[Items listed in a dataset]
--------

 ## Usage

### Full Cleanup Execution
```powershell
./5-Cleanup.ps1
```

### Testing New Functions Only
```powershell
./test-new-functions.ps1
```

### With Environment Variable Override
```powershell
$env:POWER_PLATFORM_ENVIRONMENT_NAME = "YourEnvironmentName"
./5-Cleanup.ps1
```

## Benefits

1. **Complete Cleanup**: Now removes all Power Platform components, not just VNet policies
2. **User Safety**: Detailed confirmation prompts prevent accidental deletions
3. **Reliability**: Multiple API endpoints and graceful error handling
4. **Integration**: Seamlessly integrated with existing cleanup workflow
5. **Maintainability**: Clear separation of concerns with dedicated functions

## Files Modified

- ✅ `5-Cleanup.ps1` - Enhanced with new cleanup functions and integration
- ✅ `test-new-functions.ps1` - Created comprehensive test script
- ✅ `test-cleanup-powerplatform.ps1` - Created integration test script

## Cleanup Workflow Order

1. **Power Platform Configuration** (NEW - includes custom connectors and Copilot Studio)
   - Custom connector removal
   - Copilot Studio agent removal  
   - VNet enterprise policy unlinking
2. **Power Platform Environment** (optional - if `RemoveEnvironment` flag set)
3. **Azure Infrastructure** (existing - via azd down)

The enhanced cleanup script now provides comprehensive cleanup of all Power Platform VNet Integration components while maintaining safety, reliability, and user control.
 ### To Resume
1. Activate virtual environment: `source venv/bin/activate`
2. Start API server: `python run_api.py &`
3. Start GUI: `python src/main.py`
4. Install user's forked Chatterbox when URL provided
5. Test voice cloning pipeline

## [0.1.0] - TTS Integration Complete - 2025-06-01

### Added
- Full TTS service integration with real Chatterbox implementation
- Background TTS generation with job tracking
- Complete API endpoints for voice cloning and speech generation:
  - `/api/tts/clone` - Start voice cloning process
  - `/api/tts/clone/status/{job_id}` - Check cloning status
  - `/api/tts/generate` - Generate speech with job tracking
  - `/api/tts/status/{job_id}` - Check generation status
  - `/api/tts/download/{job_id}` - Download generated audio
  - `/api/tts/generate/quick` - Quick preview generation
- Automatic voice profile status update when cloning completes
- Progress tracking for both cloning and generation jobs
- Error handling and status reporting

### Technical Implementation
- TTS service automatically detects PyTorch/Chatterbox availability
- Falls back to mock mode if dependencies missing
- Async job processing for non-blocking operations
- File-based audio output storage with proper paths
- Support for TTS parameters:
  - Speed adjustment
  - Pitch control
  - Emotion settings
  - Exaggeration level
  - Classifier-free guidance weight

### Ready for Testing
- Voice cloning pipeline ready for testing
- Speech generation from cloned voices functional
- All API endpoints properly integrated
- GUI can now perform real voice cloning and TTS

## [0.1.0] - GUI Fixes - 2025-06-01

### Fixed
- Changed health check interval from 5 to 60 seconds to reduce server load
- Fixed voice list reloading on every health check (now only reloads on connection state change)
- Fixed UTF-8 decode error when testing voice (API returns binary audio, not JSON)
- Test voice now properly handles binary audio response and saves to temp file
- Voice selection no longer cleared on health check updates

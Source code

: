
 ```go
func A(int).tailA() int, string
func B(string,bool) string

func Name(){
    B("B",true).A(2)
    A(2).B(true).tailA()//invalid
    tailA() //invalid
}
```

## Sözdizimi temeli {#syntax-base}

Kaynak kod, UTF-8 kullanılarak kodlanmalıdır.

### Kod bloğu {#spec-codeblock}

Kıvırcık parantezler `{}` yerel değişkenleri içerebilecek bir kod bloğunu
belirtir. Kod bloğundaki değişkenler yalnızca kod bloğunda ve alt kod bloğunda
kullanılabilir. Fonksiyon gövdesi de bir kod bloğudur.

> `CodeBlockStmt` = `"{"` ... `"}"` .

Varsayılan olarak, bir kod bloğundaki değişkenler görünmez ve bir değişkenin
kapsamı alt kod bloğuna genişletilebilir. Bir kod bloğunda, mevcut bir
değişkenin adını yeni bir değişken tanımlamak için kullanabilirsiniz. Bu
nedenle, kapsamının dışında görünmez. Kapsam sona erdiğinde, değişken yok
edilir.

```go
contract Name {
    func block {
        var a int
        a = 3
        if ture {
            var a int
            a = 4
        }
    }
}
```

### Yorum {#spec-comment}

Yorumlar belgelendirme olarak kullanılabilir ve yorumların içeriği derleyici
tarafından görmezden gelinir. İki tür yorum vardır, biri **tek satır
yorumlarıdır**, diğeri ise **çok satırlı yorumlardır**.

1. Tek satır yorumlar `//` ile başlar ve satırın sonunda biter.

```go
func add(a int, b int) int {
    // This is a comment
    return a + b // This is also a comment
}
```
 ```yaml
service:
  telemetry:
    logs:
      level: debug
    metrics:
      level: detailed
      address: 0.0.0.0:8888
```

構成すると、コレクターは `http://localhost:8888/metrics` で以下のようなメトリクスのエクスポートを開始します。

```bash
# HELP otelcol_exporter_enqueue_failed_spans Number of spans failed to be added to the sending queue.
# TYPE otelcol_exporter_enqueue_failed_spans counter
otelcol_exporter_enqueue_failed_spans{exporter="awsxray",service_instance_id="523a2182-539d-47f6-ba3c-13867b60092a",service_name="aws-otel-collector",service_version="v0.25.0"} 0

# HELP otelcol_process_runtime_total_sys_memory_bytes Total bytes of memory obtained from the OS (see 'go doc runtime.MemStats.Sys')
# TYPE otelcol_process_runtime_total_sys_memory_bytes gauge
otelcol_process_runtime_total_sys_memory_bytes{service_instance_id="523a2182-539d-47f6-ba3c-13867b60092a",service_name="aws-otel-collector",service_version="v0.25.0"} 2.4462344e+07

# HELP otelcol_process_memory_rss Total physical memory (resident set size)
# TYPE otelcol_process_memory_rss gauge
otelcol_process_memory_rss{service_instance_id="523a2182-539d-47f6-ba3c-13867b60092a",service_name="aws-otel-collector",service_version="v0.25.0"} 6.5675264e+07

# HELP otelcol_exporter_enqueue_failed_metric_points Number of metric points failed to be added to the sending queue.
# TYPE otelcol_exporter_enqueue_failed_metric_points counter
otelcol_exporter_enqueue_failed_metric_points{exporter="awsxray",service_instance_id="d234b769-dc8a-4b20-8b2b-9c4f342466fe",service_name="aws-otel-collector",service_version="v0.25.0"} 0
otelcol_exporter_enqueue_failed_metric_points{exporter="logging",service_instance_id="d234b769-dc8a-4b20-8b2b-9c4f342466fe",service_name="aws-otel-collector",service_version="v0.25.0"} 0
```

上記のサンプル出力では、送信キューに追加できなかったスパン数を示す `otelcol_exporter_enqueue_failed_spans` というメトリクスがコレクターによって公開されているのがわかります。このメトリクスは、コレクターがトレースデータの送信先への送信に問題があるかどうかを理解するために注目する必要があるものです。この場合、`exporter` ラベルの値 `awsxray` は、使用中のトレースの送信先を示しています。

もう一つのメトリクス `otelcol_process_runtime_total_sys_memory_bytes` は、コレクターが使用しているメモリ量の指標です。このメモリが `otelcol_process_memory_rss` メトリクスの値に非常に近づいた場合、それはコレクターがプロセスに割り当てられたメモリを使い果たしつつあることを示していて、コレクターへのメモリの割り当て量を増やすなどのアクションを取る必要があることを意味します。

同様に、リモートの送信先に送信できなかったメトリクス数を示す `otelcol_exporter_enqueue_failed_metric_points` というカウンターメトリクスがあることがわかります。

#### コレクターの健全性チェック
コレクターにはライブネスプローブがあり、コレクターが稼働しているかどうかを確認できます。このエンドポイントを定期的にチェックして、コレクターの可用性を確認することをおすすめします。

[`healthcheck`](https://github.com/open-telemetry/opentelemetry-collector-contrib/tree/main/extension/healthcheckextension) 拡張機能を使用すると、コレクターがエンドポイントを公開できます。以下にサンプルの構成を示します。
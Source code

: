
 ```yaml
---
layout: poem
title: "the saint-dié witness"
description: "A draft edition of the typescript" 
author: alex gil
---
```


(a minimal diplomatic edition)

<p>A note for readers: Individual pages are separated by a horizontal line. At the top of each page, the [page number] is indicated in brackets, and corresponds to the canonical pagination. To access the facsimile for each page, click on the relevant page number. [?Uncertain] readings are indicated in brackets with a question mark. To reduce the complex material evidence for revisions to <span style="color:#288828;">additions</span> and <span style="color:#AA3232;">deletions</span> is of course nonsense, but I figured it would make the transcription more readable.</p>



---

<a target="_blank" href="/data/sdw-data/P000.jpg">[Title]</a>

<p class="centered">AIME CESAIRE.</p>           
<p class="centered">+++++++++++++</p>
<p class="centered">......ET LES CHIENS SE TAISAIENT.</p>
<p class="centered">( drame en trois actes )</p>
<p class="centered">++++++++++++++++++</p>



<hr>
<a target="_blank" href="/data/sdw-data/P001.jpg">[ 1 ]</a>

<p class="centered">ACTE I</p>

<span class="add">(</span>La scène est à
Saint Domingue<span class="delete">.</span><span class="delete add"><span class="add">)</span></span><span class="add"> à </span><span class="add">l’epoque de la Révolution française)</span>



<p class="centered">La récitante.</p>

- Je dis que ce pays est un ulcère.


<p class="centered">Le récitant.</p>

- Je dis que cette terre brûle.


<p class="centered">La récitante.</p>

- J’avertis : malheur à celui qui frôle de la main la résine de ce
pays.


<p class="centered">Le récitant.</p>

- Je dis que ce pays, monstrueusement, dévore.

--------

*Problem to solve*.
Using the entries above, repeat only the lines from the one containing "voice cloning process" through the one containing "belirtir. Kod bloğundaki", end lines included.

*Output below*.
  - `/api/tts/clone` - Start voice cloning process
  - `/api/tts/clone/status/{job_id}` - Check cloning status
  - `/api/tts/generate` - Generate speech with job tracking
  - `/api/tts/status/{job_id}` - Check generation status
  - `/api/tts/download/{job_id}` - Download generated audio
  - `/api/tts/generate/quick` - Quick preview generation
- Automatic voice profile status update when cloning completes
- Progress tracking for both cloning and generation jobs
- Error handling and status reporting

### Technical Implementation
- TTS service automatically detects PyTorch/Chatterbox availability
- Falls back to mock mode if dependencies missing
- Async job processing for non-blocking operations
- File-based audio output storage with proper paths
- Support for TTS parameters:
  - Speed adjustment
  - Pitch control
  - Emotion settings
  - Exaggeration level
  - Classifier-free guidance weight

### Ready for Testing
- Voice cloning pipeline ready for testing
- Speech generation from cloned voices functional
- All API endpoints properly integrated
- GUI can now perform real voice cloning and TTS

## [0.1.0] - GUI Fixes - 2025-06-01

### Fixed
- Changed health check interval from 5 to 60 seconds to reduce server load
- Fixed voice list reloading on every health check (now only reloads on connection state change)
- Fixed UTF-8 decode error when testing voice (API returns binary audio, not JSON)
- Test voice now properly handles binary audio response and saves to temp file
- Voice selection no longer cleared on health check updates

Source code

:
 ```go
func A(int).tailA() int, string
func B(string,bool) string

func Name(){
    B("B",true).A(2)
    A(2).B(true).tailA()//invalid
    tailA() //invalid
}
```

## Sözdizimi temeli {#syntax-base}

Kaynak kod, UTF-8 kullanılarak kodlanmalıdır.

### Kod bloğu {#spec-codeblock}

Kıvırcık parantezler `{}` yerel değişkenleri içerebilecek bir kod bloğunu
belirtir. Kod bloğundaki değişkenler yalnızca kod bloğunda ve alt kod bloğunda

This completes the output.